--- Record excerpts ---

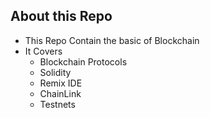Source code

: ## About this Repo
- This Repo Contain the basic of Blockchain
- It Covers
    - Blockchain Protocols
    - Solidity
    - Remix IDE
    - ChainLink
    - Testnets
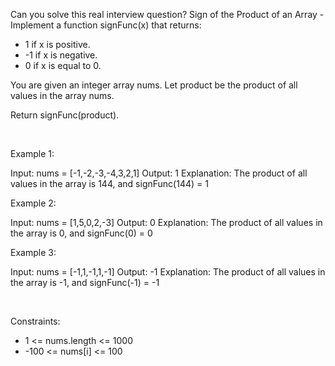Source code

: Can you solve this real interview question? Sign of the Product of an Array - Implement a function signFunc(x) that returns:

 * 1 if x is positive.
 * -1 if x is negative.
 * 0 if x is equal to 0.

You are given an integer array nums. Let product be the product of all values in the array nums.

Return signFunc(product).

 

Example 1:


Input: nums = [-1,-2,-3,-4,3,2,1]
Output: 1
Explanation: The product of all values in the array is 144, and signFunc(144) = 1


Example 2:


Input: nums = [1,5,0,2,-3]
Output: 0
Explanation: The product of all values in the array is 0, and signFunc(0) = 0


Example 3:


Input: nums = [-1,1,-1,1,-1]
Output: -1
Explanation: The product of all values in the array is -1, and signFunc(-1) = -1


 

Constraints:

 * 1 <= nums.length <= 1000
 * -100 <= nums[i] <= 100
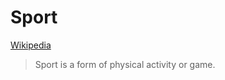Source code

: # Sport
[Wikipedia](https://en.wikipedia.org/wiki/Sport)

> Sport is a form of physical activity or game.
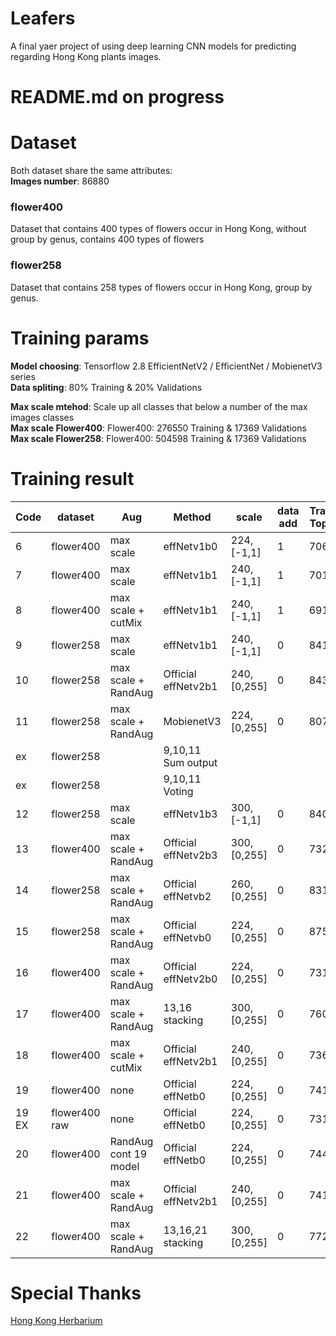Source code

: # Leafers
A final yaer project of using deep learning CNN models for predicting regarding Hong Kong plants images.

# README.md on progress

# Dataset
Both dataset share the same attributes:  
**Images number**: 86880  

### flower400
Dataset that contains 400 types of flowers occur in Hong Kong, without group by genus, contains 400 types of flowers  

### flower258
Dataset that contains 258 types of flowers occur in Hong Kong, group by genus.  

# Training params
**Model choosing**: Tensorflow 2.8 EfficientNetV2 / EfficientNet / MobienetV3 series    
**Data spliting**: 80% Training & 20% Validations    

**Max scale mtehod**: Scale up all classes that below a number of the max images classes  
**Max scale Flower400**: Flower400: 276550 Training & 17369 Validations    
**Max scale Flower258**: Flower400: 504598 Training & 17369 Validations    

# Training result
| Code  | dataset       | Aug                    | Method                       | scale          | data add | Train Top1 | diff  | Predict Top1 | Predict Top5 |
| ----- | ------------- | ---------------------- | ---------------------------- | -------------- | -------- | ---------- | ----- | ------------ | ------------ |
| 6     | flower400     | max scale              | effNetv1b0                   | 224, \[-1,1\]  | 1        | 7061       |       |              |              |
| 7     | flower400     | max scale              | effNetv1b1                   | 240, \[-1,1\]  | 1        | 7019       |       |              |              |
| 8     | flower400     | max scale + cutMix     | effNetv1b1                   | 240, \[-1,1\]  | 1        | 6916       |       |              |              |
| 9     | flower258     | max scale              | effNetv1b1                   | 240, \[-1,1\]  | 0        | 8414       | \-574 | 7840         | 9300         |
| 10    | flower258     | max scale + RandAug    | Official effNetv2b1          | 240, \[0,255\] | 0        | 8436       | \-96  | 8340         | 9495         |
| 11    | flower258     | max scale + RandAug    | MobienetV3                   | 224, \[0,255\] | 0        | 8073       | \-173 | 7900         | 9339         |
| ex    | flower258     |                        | 9,10,11 Sum output           |                |          |            | N/A   | 7963         | 9383         |
| ex    | flower258     |                        | 9,10,11 Voting               |                |          |            | N/A   | 7835         | N/A          |
| 12    | flower258     | max scale              | effNetv1b3                   | 300, \[-1,1\]  | 0        | 8403       | \-637 | 7766         | 9273         |
| 13    | flower400     | max scale + RandAug    | Official effNetv2b3          | 300, \[0,255\] | 0        | 7323       | \-100 | 7223         | 9279         |
| 14    | flower258     | max scale + RandAug    | Official effNetvb2           | 260, \[0,255\] | 0        | 8313       | \-175 | 8138         | 9442         |
| 15    | flower258     | max scale + RandAug    | Official effNetvb0           | 224, \[0,255\] | 0        | 8752       | \-90  | 8662         | 9583         |
| 16    | flower400     | max scale + RandAug    | Official effNetv2b0          | 224, \[0,255\] | 0        | 7316       | \-88  | 7228         | 9257         |
| 17    | flower400     | max scale + RandAug    | 13,16 stacking               | 300, \[0,255\] | 0        | 7602       | \-51  | 7551         | 9375         |
| 18    | flower400     | max scale + cutMix     | Official effNetv2b1          | 240, \[0,255\] | 0        | 7363       | \-354 | 7009         | 9183         |
| 19    | flower400     | none                   | Official effNetb0            | 224, \[0,255\] | 0        | 7417       | \-328 | 7089         | 8604         |
| 19 EX | flower400 raw | none                   | Official effNetb0            | 224, \[0,255\] | 0        | 7318       | \-223 | 7095         |              |
| 20    | flower400     | RandAug cont 19 model  | Official effNetb0            | 224, \[0,255\] | 0        | 7445       | \-390 | 7055         | 8482         |
| 21    | flower400     | max scale + RandAug    | Official effNetv2b1          | 240, \[0,255\] | 0        | 7417       | \-111 | 7306         | 9330         |
| 22    | flower400     | max scale + RandAug    | 13,16,21 stacking            | 300, \[0,255\] | 0        | 7726       | +5    | 7731         | 9475         |

# Special Thanks
[Hong Kong Herbarium](https://herbarium.gov.hk/en/about-us/news/whats-new/index-id-5.html)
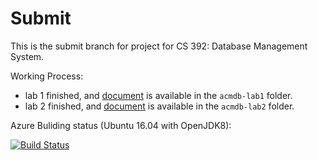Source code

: # Submit
This is the submit branch for project for CS 392: Database Management System.

Working Process:
- lab 1 finished, and [document](https://github.com/dizhenhuoshan/acmdb20-517030910420/blob/submit/acmdb-lab1/README.md) is available in the `acmdb-lab1` folder.
- lab 2 finished, and [document](https://github.com/dizhenhuoshan/acmdb20-517030910420/blob/submit/acmdb-lab2/README.md) is available in the `acmdb-lab2` folder.

Azure Buliding status (Ubuntu 16.04 with OpenJDK8):

[![Build Status](https://dizhenhuoshan.visualstudio.com/SimpleDB2020/_apis/build/status/dizhenhuoshan.acmdb20-517030910420?branchName=submit)](https://dizhenhuoshan.visualstudio.com/SimpleDB2020/_build/latest?definitionId=1&branchName=submit)
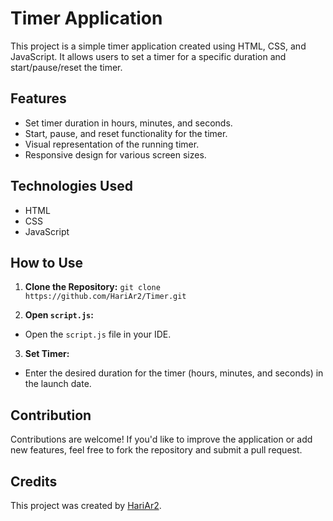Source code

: # Timer Application 

This project is a simple timer application created using HTML, CSS, and JavaScript. It allows users to set a timer for a specific duration and start/pause/reset the timer. 

## Features
 
- Set timer duration in hours, minutes, and seconds.  
- Start, pause, and reset functionality for the timer.
- Visual representation of the running timer.
- Responsive design for various screen sizes.

## Technologies Used

- HTML
- CSS
- JavaScript

## How to Use

1. **Clone the Repository:**
   `git clone https://github.com/HariAr2/Timer.git`

2. **Open `script.js`:**
- Open the `script.js` file in your IDE.

3. **Set Timer:**
- Enter the desired duration for the timer (hours, minutes, and seconds) in the   launch date. 


## Contribution

Contributions are welcome! If you'd like to improve the application or add new features, feel free to fork the repository and submit a pull request.

## Credits

This project was created by [HariAr2](https://github.com/HariAr2).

---

- _What this task involves_:
Some lines above hold the word "signFunc". Copy all of them.

- _Exercise output_:
: Can you solve this real interview question? Sign of the Product of an Array - Implement a function signFunc(x) that returns:
Return signFunc(product).
Explanation: The product of all values in the array is 144, and signFunc(144) = 1
Explanation: The product of all values in the array is 0, and signFunc(0) = 0
Explanation: The product of all values in the array is -1, and signFunc(-1) = -1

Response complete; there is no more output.